Compartilhe

Professores(as), estudantes e funcionários(as) do Centro de Educação da Universidade Estadual do Ceará (UECE) vêm a público declarar o reconheci-mento à luta histórica de Paulo Freire pela justiça social, mediante a educação. É um pensamento vigoroso, crítico e esperançoso, voltado para a humanização das pessoas e do mundo; um fazer educativo, comprometido com a educação liber-tadora e com a Pedagogia dialógica, que situa o conhecimento como parte integrante e incondicional da nossa vida.
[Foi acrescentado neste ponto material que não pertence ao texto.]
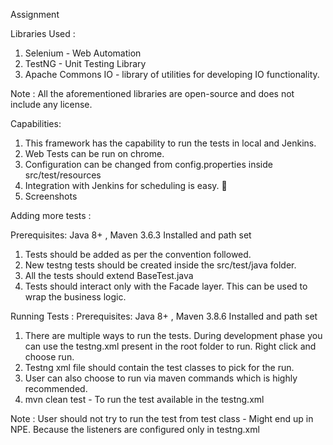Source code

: Assignment

Libraries Used :
1. Selenium - Web Automation
2. TestNG - Unit Testing Library
3. Apache Commons IO - library of utilities for developing IO functionality.

Note : All the aforementioned libraries are open-source and does not include any license.

Capabilities:
1. This framework has the capability to run the tests in local and Jenkins.
2. Web Tests can be run on chrome.
3. Configuration can be changed from config.properties inside src/test/resources
4. Integration with Jenkins for scheduling is easy. 🙋
5. Screenshots

Adding more tests :

Prerequisites: Java 8+ , Maven 3.6.3 Installed and path set

1. Tests should be added as per the convention followed. 
2. New testng tests should be created inside the src/test/java folder.
3. All the tests should extend BaseTest.java
4. Tests should interact only with the Facade layer. This can be used to wrap the business logic.

Running Tests :
Prerequisites: Java 8+ , Maven 3.8.6 Installed and path set

1. There are multiple ways to run the tests. During development phase you can use the testng.xml present in the root folder to run. Right click and choose run.
2. Testng xml file should contain the test classes to pick for the run.
3. User can also choose to run via maven commands which is highly recommended.
4. mvn clean test - To run the test available in the testng.xml

Note : User should not try to run the test from test class - Might end up in NPE. Because the listeners are configured only in testng.xml

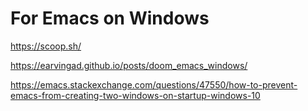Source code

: # For Emacs on Windows

https://scoop.sh/

https://earvingad.github.io/posts/doom_emacs_windows/

https://emacs.stackexchange.com/questions/47550/how-to-prevent-emacs-from-creating-two-windows-on-startup-windows-10
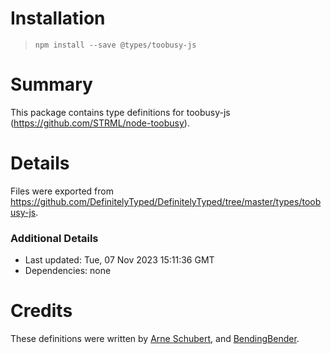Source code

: # Installation
> `npm install --save @types/toobusy-js`

# Summary
This package contains type definitions for toobusy-js (https://github.com/STRML/node-toobusy).

# Details
Files were exported from https://github.com/DefinitelyTyped/DefinitelyTyped/tree/master/types/toobusy-js.

### Additional Details
 * Last updated: Tue, 07 Nov 2023 15:11:36 GMT
 * Dependencies: none

# Credits
These definitions were written by [Arne Schubert](https://github.com/atd-schubert), and [BendingBender](https://github.com/BendingBender).
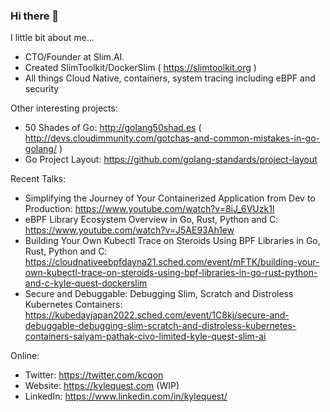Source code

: ### Hi there 👋

I little bit about me... 

- CTO/Founder at Slim.AI.
- Created SlimToolkit/DockerSlim ( https://slimtoolkit.org )
- All things Cloud Native, containers, system tracing including eBPF and security


Other interesting projects:

- 50 Shades of Go: http://golang50shad.es ( http://devs.cloudimmunity.com/gotchas-and-common-mistakes-in-go-golang/ )
- Go Project Layout: https://github.com/golang-standards/project-layout


Recent Talks:

- Simplifying the Journey of Your Containerized Application from Dev to Production: https://www.youtube.com/watch?v=8iJ_6VUzk1I
- eBPF Library Ecosystem Overview in Go, Rust, Python and C: https://www.youtube.com/watch?v=J5AE93Ah1ew
- Building Your Own Kubectl Trace on Steroids Using BPF Libraries in Go, Rust, Python and C: https://cloudnativeebpfdayna21.sched.com/event/mFTK/building-your-own-kubectl-trace-on-steroids-using-bpf-libraries-in-go-rust-python-and-c-kyle-quest-dockerslim
- Secure and Debuggable: Debugging Slim, Scratch and Distroless Kubernetes Containers: https://kubedayjapan2022.sched.com/event/1C8kj/secure-and-debuggable-debugging-slim-scratch-and-distroless-kubernetes-containers-saiyam-pathak-civo-limited-kyle-quest-slim-ai


Online:

- Twitter: https://twitter.com/kcqon
- Website: https://kylequest.com (WIP)
- LinkedIn: https://www.linkedin.com/in/kylequest/



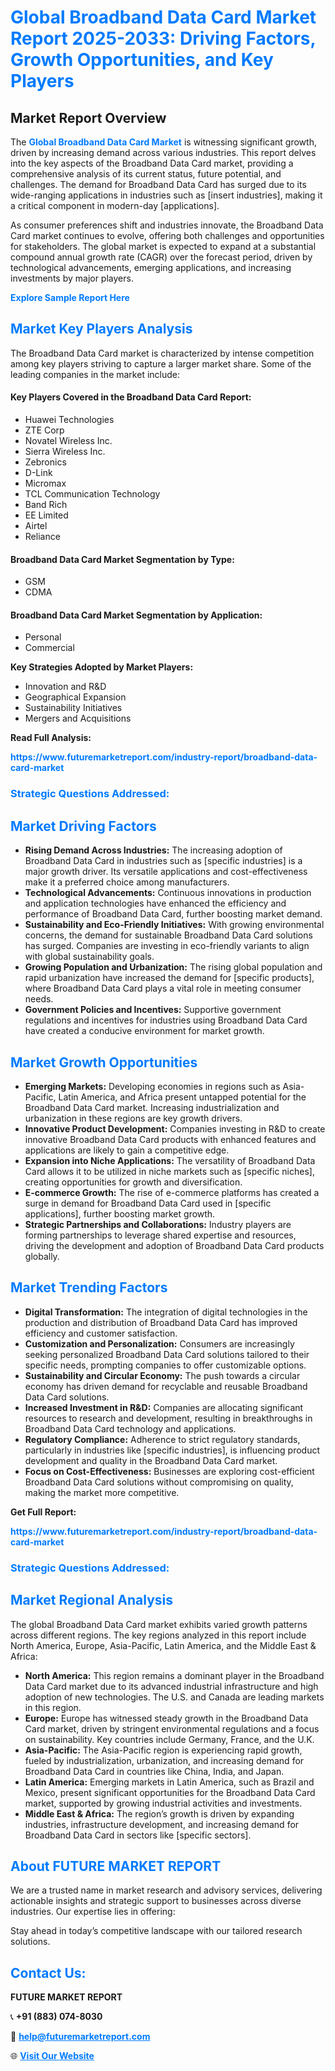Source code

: <h1 style="color: #007BFF;">Global Broadband Data Card Market Report 2025-2033: Driving Factors, Growth Opportunities, and Key Players</h1>

<section id="overview">
<h2>Market Report Overview</h2>
<p>The <a href="https://www.futuremarketreport.com/industry-report/broadband-data-card-market" style="color: #007BFF; text-decoration: none;"><strong>Global Broadband Data Card Market</strong></a> is witnessing significant growth, driven by increasing demand across various industries. This report delves into the key aspects of the Broadband Data Card market, providing a comprehensive analysis of its current status, future potential, and challenges. The demand for Broadband Data Card has surged due to its wide-ranging applications in industries such as [insert industries], making it a critical component in modern-day [applications].</p>
<p>As consumer preferences shift and industries innovate, the Broadband Data Card market continues to evolve, offering both challenges and opportunities for stakeholders. The global market is expected to expand at a substantial compound annual growth rate (CAGR) over the forecast period, driven by technological advancements, emerging applications, and increasing investments by major players.</p>
</section>

<section id="overview">
<p><a href="https://www.futuremarketreport.com/request-sample/reportId=55475" style="color: #007BFF; text-decoration: none;"><strong>Explore Sample Report Here</strong></a></p>
</section>

<section id="key-players">
<h2 style="color: #007BFF;">Market Key Players Analysis</h2>
<p>The Broadband Data Card market is characterized by intense competition among key players striving to capture a larger market share. Some of the leading companies in the market include:</p>
<h4>Key Players Covered in the Broadband Data Card Report:</h4>
<ul><li>Huawei Technologies</li><li>ZTE Corp</li><li>Novatel Wireless Inc.</li><li>Sierra Wireless Inc.</li><li>Zebronics</li><li>D-Link</li><li>Micromax</li><li>TCL Communication Technology</li><li>Band Rich</li><li>EE Limited</li><li>Airtel</li><li>Reliance</li></ul>
<h4>Broadband Data Card Market Segmentation by Type:</h4>
<ul><li>GSM</li><li>CDMA</li></ul>

<h4>Broadband Data Card Market Segmentation by Application:</h4>
<ul><li>Personal</li><li>Commercial</li></ul>
<p><strong>Key Strategies Adopted by Market Players:</strong></p>
<ul>
<li>Innovation and R&D</li>
<li>Geographical Expansion</li>
<li>Sustainability Initiatives</li>
<li>Mergers and Acquisitions</li>
</ul>
</section>

<section>
<p><strong>Read Full Analysis: </strong></p><a href="https://www.futuremarketreport.com/industry-report/broadband-data-card-market" style="color: #007BFF; text-decoration: none;"><strong>https://www.futuremarketreport.com/industry-report/broadband-data-card-market</strong></a>
<h3 style="color: #007BFF;">Strategic Questions Addressed:</h3>
</section>

<section id="driving-factors">
<h2 style="color: #007BFF;">Market Driving Factors</h2>
<ul>
<li><strong>Rising Demand Across Industries:</strong> The increasing adoption of Broadband Data Card in industries such as [specific industries] is a major growth driver. Its versatile applications and cost-effectiveness make it a preferred choice among manufacturers.</li>
<li><strong>Technological Advancements:</strong> Continuous innovations in production and application technologies have enhanced the efficiency and performance of Broadband Data Card, further boosting market demand.</li>
<li><strong>Sustainability and Eco-Friendly Initiatives:</strong> With growing environmental concerns, the demand for sustainable Broadband Data Card solutions has surged. Companies are investing in eco-friendly variants to align with global sustainability goals.</li>
<li><strong>Growing Population and Urbanization:</strong> The rising global population and rapid urbanization have increased the demand for [specific products], where Broadband Data Card plays a vital role in meeting consumer needs.</li>
<li><strong>Government Policies and Incentives:</strong> Supportive government regulations and incentives for industries using Broadband Data Card have created a conducive environment for market growth.</li>
</ul>
</section>

<section id="growth-opportunities">
<h2 style="color: #007BFF;">Market Growth Opportunities</h2>
<ul>
<li><strong>Emerging Markets:</strong> Developing economies in regions such as Asia-Pacific, Latin America, and Africa present untapped potential for the Broadband Data Card market. Increasing industrialization and urbanization in these regions are key growth drivers.</li>
<li><strong>Innovative Product Development:</strong> Companies investing in R&D to create innovative Broadband Data Card products with enhanced features and applications are likely to gain a competitive edge.</li>
<li><strong>Expansion into Niche Applications:</strong> The versatility of Broadband Data Card allows it to be utilized in niche markets such as [specific niches], creating opportunities for growth and diversification.</li>
<li><strong>E-commerce Growth:</strong> The rise of e-commerce platforms has created a surge in demand for Broadband Data Card used in [specific applications], further boosting market growth.</li>
<li><strong>Strategic Partnerships and Collaborations:</strong> Industry players are forming partnerships to leverage shared expertise and resources, driving the development and adoption of Broadband Data Card products globally.</li>
</ul>
</section>

<section id="trending-factors">
<h2 style="color: #007BFF;">Market Trending Factors</h2>
<ul>
<li><strong>Digital Transformation:</strong> The integration of digital technologies in the production and distribution of Broadband Data Card has improved efficiency and customer satisfaction.</li>
<li><strong>Customization and Personalization:</strong> Consumers are increasingly seeking personalized Broadband Data Card solutions tailored to their specific needs, prompting companies to offer customizable options.</li>
<li><strong>Sustainability and Circular Economy:</strong> The push towards a circular economy has driven demand for recyclable and reusable Broadband Data Card solutions.</li>
<li><strong>Increased Investment in R&D:</strong> Companies are allocating significant resources to research and development, resulting in breakthroughs in Broadband Data Card technology and applications.</li>
<li><strong>Regulatory Compliance:</strong> Adherence to strict regulatory standards, particularly in industries like [specific industries], is influencing product development and quality in the Broadband Data Card market.</li>
<li><strong>Focus on Cost-Effectiveness:</strong> Businesses are exploring cost-efficient Broadband Data Card solutions without compromising on quality, making the market more competitive.</li>
</ul>
</section>

<section>
<p><strong>Get Full Report: </strong></p><a href="https://www.futuremarketreport.com/industry-report/broadband-data-card-market" style="color: #007BFF; text-decoration: none;"><strong>https://www.futuremarketreport.com/industry-report/broadband-data-card-market</strong></a>
<h3 style="color: #007BFF;">Strategic Questions Addressed:</h3>
</section>


<section id="regional-analysis">
<h2 style="color: #007BFF;">Market Regional Analysis</h2>
<p>The global Broadband Data Card market exhibits varied growth patterns across different regions. The key regions analyzed in this report include North America, Europe, Asia-Pacific, Latin America, and the Middle East & Africa:</p>
<ul>
<li><strong>North America:</strong> This region remains a dominant player in the Broadband Data Card market due to its advanced industrial infrastructure and high adoption of new technologies. The U.S. and Canada are leading markets in this region.</li>
<li><strong>Europe:</strong> Europe has witnessed steady growth in the Broadband Data Card market, driven by stringent environmental regulations and a focus on sustainability. Key countries include Germany, France, and the U.K.</li>
<li><strong>Asia-Pacific:</strong> The Asia-Pacific region is experiencing rapid growth, fueled by industrialization, urbanization, and increasing demand for Broadband Data Card in countries like China, India, and Japan.</li>
<li><strong>Latin America:</strong> Emerging markets in Latin America, such as Brazil and Mexico, present significant opportunities for the Broadband Data Card market, supported by growing industrial activities and investments.</li>
<li><strong>Middle East & Africa:</strong> The region’s growth is driven by expanding industries, infrastructure development, and increasing demand for Broadband Data Card in sectors like [specific sectors].</li>
</ul>
</section>

<footer>
<h2 style="color: #007BFF;">About FUTURE MARKET REPORT</h2>
<p>We are a trusted name in market research and advisory services, delivering actionable insights and strategic support to businesses across diverse industries. Our expertise lies in offering:</p>

<p>Stay ahead in today’s competitive landscape with our tailored research solutions.</p>

<h2 style="color: #007BFF;">Contact Us:</h2>
<p><strong>FUTURE MARKET REPORT</strong></p>
<p>📞 <strong>+91 (883) 074-8030</strong></p>
<p>📧 <strong><a href="mailto:help@futuremarketreport.com" style="color: #007BFF;">help@futuremarketreport.com</a></strong></p>
<p>🌐 <strong><a href="https://www.futuremarketreport.com/" style="color: #007BFF;">Visit Our Website</a></strong></p>
</footer>
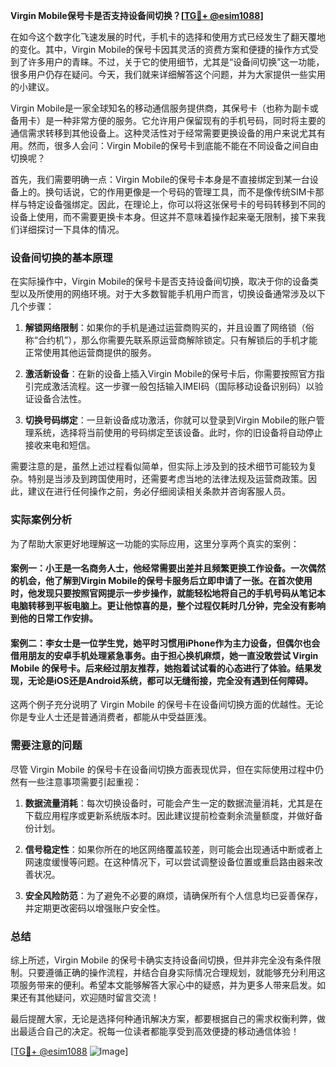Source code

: **Virgin Mobile保号卡是否支持设备间切换？[[TG💪+ @esim1088](https://t.me/s/esim1088)]**

在如今这个数字化飞速发展的时代，手机卡的选择和使用方式已经发生了翻天覆地的变化。其中，Virgin Mobile的保号卡因其灵活的资费方案和便捷的操作方式受到了许多用户的青睐。不过，关于它的使用细节，尤其是“设备间切换”这一功能，很多用户仍存在疑问。今天，我们就来详细解答这个问题，并为大家提供一些实用的小建议。

Virgin Mobile是一家全球知名的移动通信服务提供商，其保号卡（也称为副卡或备用卡）是一种非常方便的服务。它允许用户保留现有的手机号码，同时将主要的通信需求转移到其他设备上。这种灵活性对于经常需要更换设备的用户来说尤其有用。然而，很多人会问：Virgin Mobile的保号卡到底能不能在不同设备之间自由切换呢？

首先，我们需要明确一点：Virgin Mobile的保号卡本身是不直接绑定到某一台设备上的。换句话说，它的作用更像是一个号码的管理工具，而不是像传统SIM卡那样与特定设备强绑定。因此，在理论上，你可以将这张保号卡的号码转移到不同的设备上使用，而不需要更换卡本身。但这并不意味着操作起来毫无限制，接下来我们详细探讨一下具体的情况。

### 设备间切换的基本原理

在实际操作中，Virgin Mobile的保号卡是否支持设备间切换，取决于你的设备类型以及所使用的网络环境。对于大多数智能手机用户而言，切换设备通常涉及以下几个步骤：

1. **解锁网络限制**：如果你的手机是通过运营商购买的，并且设置了网络锁（俗称“合约机”），那么你需要先联系原运营商解除锁定。只有解锁后的手机才能正常使用其他运营商提供的服务。

2. **激活新设备**：在新的设备上插入Virgin Mobile的保号卡后，你需要按照官方指引完成激活流程。这一步骤一般包括输入IMEI码（国际移动设备识别码）以验证设备合法性。

3. **切换号码绑定**：一旦新设备成功激活，你就可以登录到Virgin Mobile的账户管理系统，选择将当前使用的号码绑定至该设备。此时，你的旧设备将自动停止接收来电和短信。

需要注意的是，虽然上述过程看似简单，但实际上涉及到的技术细节可能较为复杂。特别是当涉及到跨国使用时，还需要考虑当地的法律法规及运营商政策。因此，建议在进行任何操作之前，务必仔细阅读相关条款并咨询客服人员。

### 实际案例分析

为了帮助大家更好地理解这一功能的实际应用，这里分享两个真实的案例：

#### 案例一：小王是一名商务人士，他经常需要出差并且频繁更换工作设备。一次偶然的机会，他了解到Virgin Mobile的保号卡服务后立即申请了一张。在首次使用时，他发现只要按照官网提示一步步操作，就能轻松地将自己的手机号码从笔记本电脑转移到平板电脑上。更让他惊喜的是，整个过程仅耗时几分钟，完全没有影响到他的日常工作安排。

#### 案例二：李女士是一位学生党，她平时习惯用iPhone作为主力设备，但偶尔也会借用朋友的安卓手机处理紧急事务。由于担心换机麻烦，她一直没敢尝试 Virgin Mobile 的保号卡。后来经过朋友推荐，她抱着试试看的心态进行了体验。结果发现，无论是iOS还是Android系统，都可以无缝衔接，完全没有遇到任何障碍。

这两个例子充分说明了 Virgin Mobile 的保号卡在设备间切换方面的优越性。无论你是专业人士还是普通消费者，都能从中受益匪浅。

### 需要注意的问题

尽管 Virgin Mobile 的保号卡在设备间切换方面表现优异，但在实际使用过程中仍然有一些注意事项需要引起重视：

1. **数据流量消耗**：每次切换设备时，可能会产生一定的数据流量消耗，尤其是在下载应用程序或更新系统版本时。因此建议提前检查剩余流量额度，并做好备份计划。

2. **信号稳定性**：如果你所在的地区网络覆盖较差，则可能会出现通话中断或者上网速度缓慢等问题。在这种情况下，可以尝试调整设备位置或重启路由器来改善状况。

3. **安全风险防范**：为了避免不必要的麻烦，请确保所有个人信息均已妥善保存，并定期更改密码以增强账户安全性。

### 总结

综上所述，Virgin Mobile 的保号卡确实支持设备间切换，但并非完全没有条件限制。只要遵循正确的操作流程，并结合自身实际情况合理规划，就能够充分利用这项服务带来的便利。希望本文能够解答大家心中的疑惑，并为更多人带来启发。如果还有其他疑问，欢迎随时留言交流！

最后提醒大家，无论是选择何种通讯解决方案，都要根据自己的需求权衡利弊，做出最适合自己的决定。祝每一位读者都能享受到高效便捷的移动通信体验！

[[TG💪+ @esim1088](https://t.me/s/esim1088) ![Image](https://i.postimg.cc/4NQfJmqS/Snipaste-2025-05-13-00-14-12.png)]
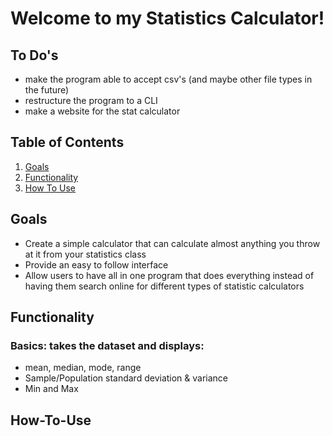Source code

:
# Welcome to my Statistics Calculator!

## To Do's
- make the program able to accept csv's (and maybe other file types in the future)
- restructure the program to a CLI
- make a website for the stat calculator

## Table of Contents
  1. [Goals](#Goals)
  2. [Functionality](#Functionality)
  3. [How To Use](#How-To-Use)

## Goals
- Create a simple calculator that can calculate almost anything you throw at it from your statistics class
- Provide an easy to follow interface 
- Allow users to have all in one program that does everything instead of having them search online for different types of statistic calculators

## Functionality 
### **Basics**: takes the dataset and displays:
  - mean, median, mode, range
  - Sample/Population standard deviation & variance
  - Min and Max

## How-To-Use
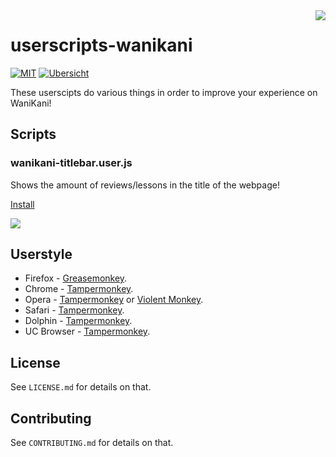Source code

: <img src="https://i.imgur.com/hBPI5Qa.png" align="right" />

# userscripts-wanikani

[![MIT](https://img.shields.io/badge/License-MIT-brightgreen.svg)](https://github.com/jakeoid/waste-basket/blob/master/LICENSE.md)
[![Ubersicht](https://img.shields.io/badge/%C3%BCbersicht-CoffeeScript-brightgreen.svg)](http://http://tracesof.net/uebersicht/)

These userscipts do various things in order to improve your experience on WaniKani!

## Scripts

### wanikani-titlebar.user.js

Shows the amount of reviews/lessons in the title of the webpage!

[Install](https://raw.githubusercontent.com/jakeoid/userscripts-wanikani/master/wanikani-titlebar.user.js)

<img src="https://i.imgur.com/9qSvs7X.png" align="center" />

## Userstyle

- Firefox - [Greasemonkey](https://addons.mozilla.org/en-US/firefox/addon/greasemonkey/).
- Chrome - [Tampermonkey](https://tampermonkey.net/?ext=dhdg&browser=chrome).
- Opera - [Tampermonkey](https://tampermonkey.net/?ext=dhdg&browser=opera) or [Violent Monkey](https://addons.opera.com/en/extensions/details/violent-monkey/).
- Safari - [Tampermonkey](https://tampermonkey.net/?ext=dhdg&browser=safari).
- Dolphin - [Tampermonkey](https://tampermonkey.net/?ext=dhdg&browser=dolphin).
- UC Browser - [Tampermonkey](https://tampermonkey.net/?ext=dhdg&browser=ucweb).

## License

See `LICENSE.md` for details on that.

## Contributing

See `CONTRIBUTING.md` for details on that.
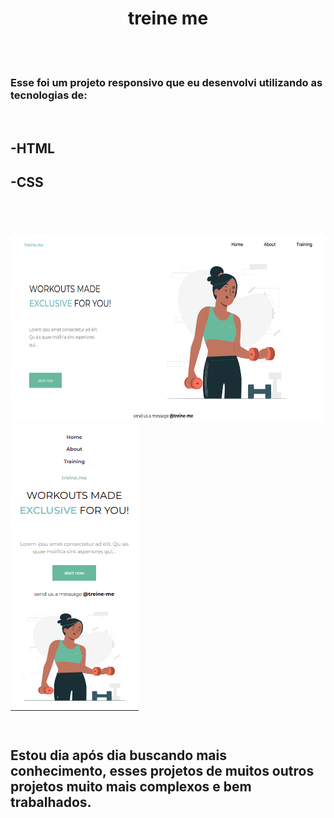 <h1 align="center">treine me</h1>
<br>
<br>
<h3>Esse foi um projeto responsivo que eu desenvolvi utilizando as tecnologias de: </h3>
<br>
<h2>-HTML</p>  <h2>-CSS</P>
<br>
<br>
    <div>
<img src="https://raw.githubusercontent.com/NatanaelRibeiro142/projeto-responsivo-treine-me/6831f30665ff86612535b57458b46a904655fa95/treine-me.png" width="650px" height="300px">
<img src="https://raw.githubusercontent.com/NatanaelRibeiro142/projeto-responsivo-treine-me/6831f30665ff86612535b57458b46a904655fa95/responsivo-trein-me.png">
</div>
<br>
<h2>Estou dia após dia buscando mais conhecimento, esses projetos de muitos outros projetos muito mais complexos e bem trabalhados. </h2>
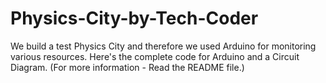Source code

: # Physics-City-by-Tech-Coder
We build a test Physics City and therefore we used Arduino for monitoring various resources. Here's the complete code for Arduino and a Circuit Diagram. (For more information - Read the README file.)
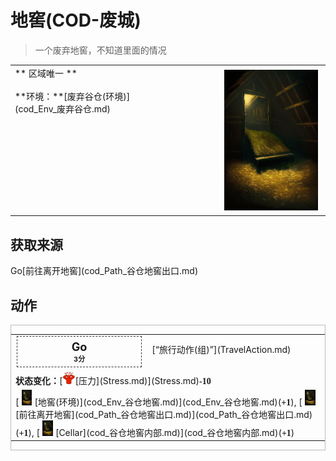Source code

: # 地窖(COD-废城)  
> 一个废弃地窖，不知道里面的情况  
  
<table class="table table-bordered" data-toggle="table"  data-show-header="false"><thead style="display:none"><tr ><th  style="width:50%;text-align:left;vertical-align:top;"  >title</th><th  style="width:50%;text-align:left;vertical-align:top;"  ></th></tr></thead><tr ><td  style="width:50%;text-align:left;vertical-align:top;"  >** 区域唯一 **<br><br>**环境：**[废弃谷仓(环境)](cod_Env_废弃谷仓.md)</td><td  style="width:50%;text-align:left;vertical-align:top;"  ><div style="float:right; margin:5px"><div class="gamecard" style="width:150px; height:225px;"><a href="cod_Path_谷仓地窖入口.md" style="color:black"><img decoding="async" src="Sprite/cod/al_地窖入口.png" class="cardimage" style="max-width:150px;max-height:225px;"><span style="font-size: 25px;">地窖</span></a></div></div></td></tr></tbody></table>  
  
## 获取来源  
<div style="display:inline-block"><div class="gamedatalist" style="text-align:left;min-width:200px;min-height:0px;"><div style="display:inline-block"><div style="display:inline-block;vertical-align:middle;">Go</div><div style="display:inline-block;vertical-align:middle;">[前往离开地窖](cod_Path_谷仓地窖出口.md)</div></div></div></div>  
  
## 动作  
<div  style="border:1px solid #BBB"><table><tr><td rowspan="2" style="width:200px;text-align:center;font-size:1.3em;font-weight:bold"><div style="padding:5px;border:1px dashed #333"><div>Go</div><div style="font-size:0.6em;"><font data-toggle="tooltip" data-placement="top" title="0.2TP">3分</font></div></div></td><td>[“旅行动作(组)”](TravelAction.md)</td></tr><tr><td></td></tr><tr><td colspan="2"><b>状态变化：</b>[<div style="width:20px;display:inline-block;text-align:center"><img decoding="async" src="Sprite/Stress.png" href="a.md" style="max-width:20px;max-height:20px;"></div>[压力](Stress.md)](Stress.md)<span style="font-family:ui-monospace"><b>-10</b></span></td></tr><tr><td colspan="2">[<div style="width:25px;display:inline-block;text-align:center"><img decoding="async" src="Sprite/cod/al_地窖入口.png" href="a.md" style="max-width:25px;max-height:25px;"></div>[地窖(环境)](cod_Env_谷仓地窖.md)](cod_Env_谷仓地窖.md)(<span style="font-family:ui-monospace"><b>+1</b></span>), [<div style="width:25px;display:inline-block;text-align:center"><img decoding="async" src="Sprite/cod/al_地窖入口.png" href="a.md" style="max-width:25px;max-height:25px;"></div>[前往离开地窖](cod_Path_谷仓地窖出口.md)](cod_Path_谷仓地窖出口.md)(<span style="font-family:ui-monospace"><b>+1</b></span>), [<div style="width:25px;display:inline-block;text-align:center"><img decoding="async" src="Sprite/cod/al_地窖入口.png" href="a.md" style="max-width:25px;max-height:25px;"></div>[Cellar](cod_谷仓地窖内部.md)](cod_谷仓地窖内部.md)(<span style="font-family:ui-monospace"><b>+1</b></span>)</td></tr></table></div>  
  
  


<script>document.title="地窖 - 卡牌生存百科 Card Survival Wiki";</script>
Paulo Freire concebe o conhecimento como um exercício de compreensão da realidade, ação que se faz pelo permanente diálogo e reflexão dos sujeitos entre si sobre suas condições de existência. Para ele, todos os grupos sociais e, mais especificamente, as classes populares, historicamente estigmatizadas como alienantes e alienadas, têm a plena condição de alcançar a consciência das causas que produzem as desigualdades e injustiças sociais. Em sua prática pedagógica, cabe ao(à) professor(a) o papel de articular um diálogo público, aberto, franco e transparente com estudantes sobre as situações materiais, políticas, sociais e culturais que cercam a existência de todos. Nesse diálogo, o(a) professor(a) extrapola o domínio das abstrações teóricas, mergulhando nas relações concretas da sociedade, e os(as) estudantes alcançam um grau mais elevado de abstração sobre as relações sociais e as desigualdades da sociedade. Ao definir a educação como ação de conhecimento e ato político, Paulo Freire torna suas ideias e práxis pedagógica reconhecidas e valorizadas mundo afora.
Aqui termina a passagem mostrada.